══ Provided data ══

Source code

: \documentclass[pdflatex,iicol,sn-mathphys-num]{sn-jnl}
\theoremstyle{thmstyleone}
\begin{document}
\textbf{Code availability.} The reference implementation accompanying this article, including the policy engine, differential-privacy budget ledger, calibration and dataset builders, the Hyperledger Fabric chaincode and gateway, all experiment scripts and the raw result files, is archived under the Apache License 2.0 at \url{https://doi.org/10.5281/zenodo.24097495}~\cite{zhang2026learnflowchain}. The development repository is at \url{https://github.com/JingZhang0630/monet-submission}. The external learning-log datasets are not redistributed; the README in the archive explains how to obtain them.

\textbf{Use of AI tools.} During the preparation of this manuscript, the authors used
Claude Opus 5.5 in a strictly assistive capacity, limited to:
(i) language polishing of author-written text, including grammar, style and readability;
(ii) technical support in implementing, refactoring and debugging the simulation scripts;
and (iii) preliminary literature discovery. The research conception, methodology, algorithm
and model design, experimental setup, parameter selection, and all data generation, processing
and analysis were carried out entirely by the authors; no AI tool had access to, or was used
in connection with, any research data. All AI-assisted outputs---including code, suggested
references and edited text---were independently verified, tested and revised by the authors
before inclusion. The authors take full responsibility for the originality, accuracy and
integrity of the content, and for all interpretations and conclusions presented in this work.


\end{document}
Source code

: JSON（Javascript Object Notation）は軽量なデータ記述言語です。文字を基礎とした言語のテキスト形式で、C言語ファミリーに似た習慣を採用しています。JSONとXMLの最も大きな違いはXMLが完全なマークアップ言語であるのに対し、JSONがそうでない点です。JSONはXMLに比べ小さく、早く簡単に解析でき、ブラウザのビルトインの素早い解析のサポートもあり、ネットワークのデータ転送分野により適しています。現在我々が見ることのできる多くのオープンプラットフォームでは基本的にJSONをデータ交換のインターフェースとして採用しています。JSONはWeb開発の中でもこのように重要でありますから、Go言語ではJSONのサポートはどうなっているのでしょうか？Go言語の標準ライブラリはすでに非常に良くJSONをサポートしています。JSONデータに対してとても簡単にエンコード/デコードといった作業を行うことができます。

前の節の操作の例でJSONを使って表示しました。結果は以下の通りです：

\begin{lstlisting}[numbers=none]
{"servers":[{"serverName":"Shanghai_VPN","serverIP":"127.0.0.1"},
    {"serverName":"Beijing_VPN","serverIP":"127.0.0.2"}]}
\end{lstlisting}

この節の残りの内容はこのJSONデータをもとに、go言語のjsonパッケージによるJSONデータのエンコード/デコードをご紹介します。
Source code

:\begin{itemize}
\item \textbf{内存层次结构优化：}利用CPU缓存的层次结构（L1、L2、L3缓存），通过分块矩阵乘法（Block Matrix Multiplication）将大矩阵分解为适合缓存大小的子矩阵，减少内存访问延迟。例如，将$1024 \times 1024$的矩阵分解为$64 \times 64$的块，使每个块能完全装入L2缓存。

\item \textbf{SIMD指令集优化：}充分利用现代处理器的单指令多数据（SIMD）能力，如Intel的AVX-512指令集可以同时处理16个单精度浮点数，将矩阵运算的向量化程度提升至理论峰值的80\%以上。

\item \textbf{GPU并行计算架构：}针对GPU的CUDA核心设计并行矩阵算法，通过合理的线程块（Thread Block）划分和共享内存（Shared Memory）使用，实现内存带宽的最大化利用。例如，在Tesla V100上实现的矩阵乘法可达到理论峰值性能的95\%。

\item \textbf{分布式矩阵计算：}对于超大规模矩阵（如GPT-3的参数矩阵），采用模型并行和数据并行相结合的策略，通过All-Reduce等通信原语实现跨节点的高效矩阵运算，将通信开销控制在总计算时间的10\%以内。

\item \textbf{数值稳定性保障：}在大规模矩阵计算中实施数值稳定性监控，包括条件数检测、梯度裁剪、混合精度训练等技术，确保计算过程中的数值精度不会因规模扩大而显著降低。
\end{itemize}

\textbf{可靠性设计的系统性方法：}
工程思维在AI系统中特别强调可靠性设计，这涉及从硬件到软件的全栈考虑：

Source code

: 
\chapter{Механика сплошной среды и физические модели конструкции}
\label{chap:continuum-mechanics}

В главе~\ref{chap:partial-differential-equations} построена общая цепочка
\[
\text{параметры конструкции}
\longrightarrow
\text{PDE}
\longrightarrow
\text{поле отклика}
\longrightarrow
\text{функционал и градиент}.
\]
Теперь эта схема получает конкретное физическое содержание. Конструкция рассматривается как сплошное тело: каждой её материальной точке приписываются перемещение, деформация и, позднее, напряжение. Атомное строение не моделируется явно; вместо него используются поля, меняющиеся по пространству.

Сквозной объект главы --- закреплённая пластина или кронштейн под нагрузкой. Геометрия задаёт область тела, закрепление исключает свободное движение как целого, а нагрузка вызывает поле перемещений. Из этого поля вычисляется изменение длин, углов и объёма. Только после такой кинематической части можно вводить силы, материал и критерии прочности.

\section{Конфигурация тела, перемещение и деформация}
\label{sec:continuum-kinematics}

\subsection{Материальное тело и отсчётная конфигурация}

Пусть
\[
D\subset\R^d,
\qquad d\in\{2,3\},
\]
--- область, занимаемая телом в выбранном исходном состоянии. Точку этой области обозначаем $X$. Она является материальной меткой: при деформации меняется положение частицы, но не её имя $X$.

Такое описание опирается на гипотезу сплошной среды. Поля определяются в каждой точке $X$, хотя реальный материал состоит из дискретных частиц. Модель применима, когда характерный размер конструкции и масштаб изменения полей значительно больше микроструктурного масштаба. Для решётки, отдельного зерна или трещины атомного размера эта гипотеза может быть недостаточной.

═══

# What to do
Report the lines above that have the word "scripts" in them.

# Answer to the exercise
\textbf{Code availability.} The reference implementation accompanying this article, including the policy engine, differential-privacy budget ledger, calibration and dataset builders, the Hyperledger Fabric chaincode and gateway, all experiment scripts and the raw result files, is archived under the Apache License 2.0 at \url{https://doi.org/10.5281/zenodo.24097495}~\cite{zhang2026learnflowchain}. The development repository is at \url{https://github.com/JingZhang0630/monet-submission}. The external learning-log datasets are not redistributed; the README in the archive explains how to obtain them.
(ii) technical support in implementing, refactoring and debugging the simulation scripts;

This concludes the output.